I think it was the décor that made me throw up, rather than the brandy. I puked into a lavatory bowl in two-tone maroon and pink, kneeling on a damp mat. I stayed on my knees while the pain in my ribs subsided to a reasonable level, staring at the tessellating patterns of mauve, red and brown on the walls. The splash zones of the bath and sink were tiled in mottled brown and green. No wonder the people here were so strange; they were obviously traumatised by interior design.

The craggy woman was still standing in the doorway. I groped my way to the basin and washed my face.

“Have you been here long?” I asked with as much irony in my voice as I felt her manner deserved.

She passed me a threadbare brown towel. “That’s none of your business, really, is it?”

I needed some privacy. I held the door, or rather held onto it, and waited until she got the idea and left. There was blood in my urine. I tried my phone again, but there was still no signal. I rummaged through their bathroom cabinet hoping to find some analgesics. There was only an ancient clear glass bottle of aspirin with cotton wool in the neck, obviously from the last occupant. I pocketed it in case of greater need later. It didn’t feel like stealing. I doubt it was theirs.

I pushed open the other doors before I went downstairs. They hadn’t got round to renovating the first bedroom, bare and cold and dusty in the feeble light from the landing. The other two bedrooms stank. The beds had candlewick covers in pastel shades which clashed horribly with the violent patterns on the walls. The original Victorian fireplaces had been clumsily obliterated, leaving a jagged outline visible under the paper where they had been ripped from the walls. I wondered if the Ché Guevara poster had been theirs, or if it had been left behind. Theirs, I decided. The bed was unmade in the last room, with women’s underwear lying on the floor. I remembered I was trespassing and quickly closed the door.

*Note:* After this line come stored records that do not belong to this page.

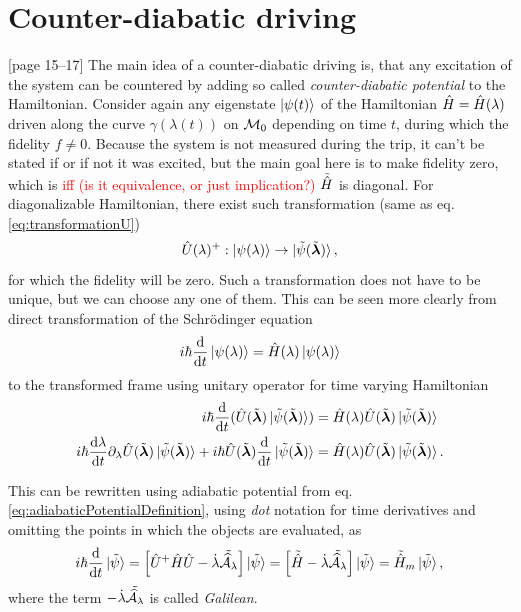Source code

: \section{Counter-diabatic driving}
\citep{kolodrubez}[page 15--17] The main idea of a counter-diabatic driving is, that any excitation of the system can be countered by adding so called \emph{counter-diabatic potential} to the Hamiltonian. Consider again any eigenstate $\kpsit$ of the Hamiltonian $\HH=\HH(\lambda)$ driven along the curve $\gamma(\lambda(t))$ on $\M_0$ depending on time $t$, during which the fidelity $f\neq 0$. Because the system is not measured during the trip, it can't be stated if or if not it was excited, but the main goal here is to make fidelity zero, which is \textcolor{red}{iff (is it equivalence, or just implication?)} $\tilde\HH$ is diagonal. For diagonalizable Hamiltonian, there exist such transformation (same as eq. \ref{eq:transformationU})
\begin{equation}
    \U(\lambda)^+:  \ket{\psi(\lambda)} \rightarrow \ket{\tilde\psi(\tilde\llambda)},
    \label{eq:transformationUtimeDependentH}
\end{equation}
for which the fidelity will be zero. Such a transformation does not have to be unique, but we can choose any one of them. This can be seen more clearly from direct transformation of the Schrödinger equation
\begin{equation}
    i\hbar \der{}{t}\ket{\psi(\lambda)} = \HH(\lambda)\ket{\psi(\lambda)}
\end{equation}
to the transformed frame using unitary operator for time varying Hamiltonian
\begin{align}
    i\hbar \der{}{t}(\U(\tilde\llambda)\ket{\tilde \psi(\tilde\llambda)}) &= \HH(\lambda)\U(\tilde\llambda)\ket{\tilde \psi(\tilde\llambda)} \\
    i\hbar \der{\lambda}{t}\partial_\lambda\U(\tilde\llambda)\ket{\tilde \psi(\tilde\llambda)} + i\hbar \U(\tilde\llambda)\der{}{t}\ket{\tilde \psi(\tilde\llambda)} &= \HH(\lambda)\U(\tilde\llambda)\ket{\tilde \psi(\tilde\llambda)}.
\end{align}

This can be rewritten using adiabatic potential from eq. \ref{eq:adiabaticPotentialDefinition}, using \emph{dot} notation for time derivatives and omitting the points in which the objects are evaluated, as
\begin{equation}
    i\hbar \der{}{t}\ket{\tilde\psi} = \left[\U^+\HH\U-\dot{\lambda}\tilde{\AA_\lambda}\right]\ket{\tilde\psi} = \left[\tilde \HH-\dot{\lambda}\tilde{\AA_\lambda}\right]\ket{\tilde{\psi}} = \tilde{\HH}_m \ket{\tilde{\psi}},
\end{equation}
where the term $-\dot{\lambda}\tilde{\AA_\lambda}$ is called \emph{Galilean}.

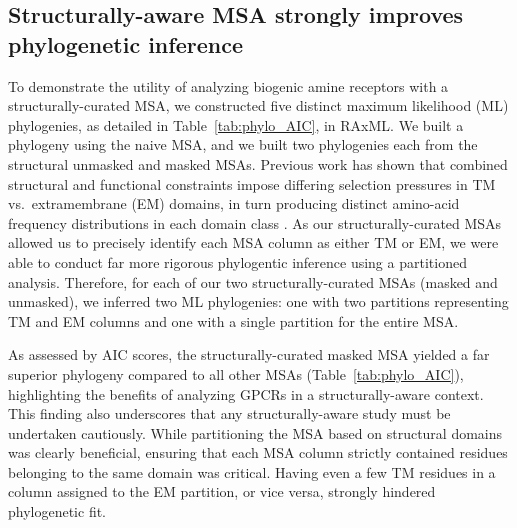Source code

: \documentclass[fleqn,10pt]{wlpeerj}
\begin{document}
\subsection*{Structurally-aware MSA strongly improves phylogenetic inference}

To demonstrate the utility of analyzing biogenic amine receptors with a structurally-curated MSA, we constructed five distinct maximum likelihood (ML) phylogenies, as detailed in Table~\ref{tab:phylo_AIC}, in RAxML. We built a phylogeny using the naive MSA, and we built two phylogenies each from the structural unmasked and masked MSAs. Previous work has shown that combined structural and functional constraints impose differing selection pressures in TM vs.\ extramembrane (EM) domains, in turn producing distinct amino-acid frequency distributions in each domain class \citep{Tourasse2000,Stevens2001,Julenius2006,Oberai2009,SpielmanWilke2013,FranzosaXueXia2013}. As our structurally-curated MSAs allowed us to precisely identify each MSA column as either TM or EM, we were able to conduct far more rigorous phylogentic inference using a partitioned analysis. Therefore, for each of our two structurally-curated MSAs (masked and unmasked), we inferred two ML phylogenies: one with two partitions representing TM and EM columns and one with a single partition for the entire MSA. 

As assessed by AIC scores, the structurally-curated masked MSA yielded a far superior phylogeny compared to all other MSAs (Table~\ref{tab:phylo_AIC}), highlighting the benefits of analyzing GPCRs in a structurally-aware context. This finding also underscores that any structurally-aware study must be undertaken cautiously. While partitioning the MSA based on structural domains was clearly beneficial, ensuring that each MSA column strictly contained residues belonging to the same domain was critical. Having even a few TM residues in a column assigned to the EM partition, or vice versa, strongly hindered phylogenetic fit.
\end{document}
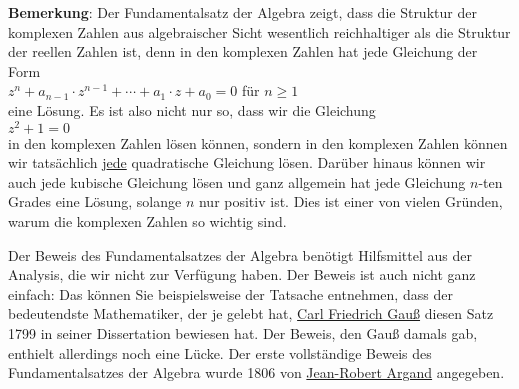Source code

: \noindent
\textbf{Bemerkung}: Der Fundamentalsatz der Algebra zeigt, dass die Struktur der komplexen Zahlen
aus algebraischer Sicht wesentlich reichhaltiger als die Struktur der reellen Zahlen ist, denn in
den komplexen Zahlen hat jede Gleichung der Form
\\[0.2cm]
\hspace*{1.3cm}
$z^n + a_{n-1} \cdot z^{n-1} + \cdots + a_1 \cdot z + a_0 = 0$ \quad für $n \geq 1$
\\[0.2cm]
eine Lösung.  Es ist also nicht nur so, dass wir die Gleichung
\\[0.2cm]
\hspace*{1.3cm}
$z^2 + 1 = 0$
\\[0.2cm]
in den komplexen Zahlen lösen können, sondern in den komplexen Zahlen können wir tatsächlich
j\underline{ede} quadratische Gleichung lösen.  Darüber hinaus können wir auch jede kubische
Gleichung lösen und ganz allgemein hat jede Gleichung $n$-ten Grades eine Lösung, solange $n$ nur
positiv ist.  Dies ist einer von vielen Gründen, warum die komplexen Zahlen so wichtig sind.
\vspace*{0.2cm}

\noindent
Der Beweis des Fundamentalsatzes der Algebra benötigt Hilfsmittel aus der Analysis, die wir nicht
zur Verfügung haben.  Der Beweis ist auch nicht ganz einfach: Das können Sie beispielsweise der
Tatsache entnehmen, dass der bedeutendste Mathematiker, der je gelebt hat, 
\href{http://de.wikipedia.org/wiki/Carl_Friedrich_Gauss}{Carl Friedrich Gauß}
diesen Satz 1799 in seiner Dissertation bewiesen hat.  Der Beweis, den Gauß damals gab, enthielt
allerdings noch eine Lücke.  Der erste vollständige Beweis des Fundamentalsatzes der Algebra wurde 
1806 von \href{http://en.wikipedia.org/wiki/Jean-Robert_Argand}{Jean-Robert Argand} angegeben.

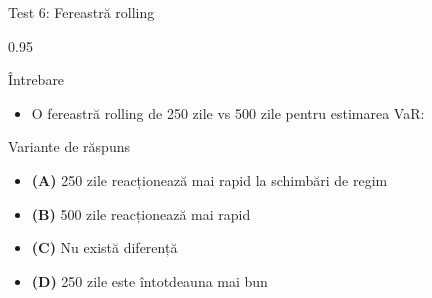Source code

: \documentclass[9pt, aspectratio=169, t]{beamer}
\begin{document}
\begin{frame}{Test 6: Fereastră rolling}
    \begin{cminipage}{0.95\textwidth}
    \begin{alertblock}{Întrebare}
        \begin{itemize}\setlength{\itemsep}{0pt}
            \item O fereastră rolling de 250 zile vs 500 zile pentru estimarea VaR:
        \end{itemize}
    \end{alertblock}

    \begin{block}{Variante de răspuns}
    \begin{itemize}\setlength{\itemsep}{0pt}
        \item \textcolor{MainBlue}{\textbf{(A)}} 250 zile reacționează mai rapid la schimbări de regim
        \item \textcolor{MainBlue}{\textbf{(B)}} 500 zile reacționează mai rapid
        \item \textcolor{MainBlue}{\textbf{(C)}} Nu există diferență
        \item \textcolor{MainBlue}{\textbf{(D)}} 250 zile este întotdeauna mai bun
    \end{itemize}
    \end{block}
    \end{cminipage}
\end{frame}
\end{document}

I heard them talking as I came downstairs.

“I doubt he’ll make it to the morning, anyway.”

“I don’t think he’s as badly hurt as he makes out.”

“I told you. Leave it for Richard.”

I paused on the bottom step. I was fairly certain that they were just talking big, fuelled by drink. Maybe they meant me to hear and be scared; that might be the “fun” Marcus had referred to. They were creepy enough, however, to make me decide to take my chances in the night.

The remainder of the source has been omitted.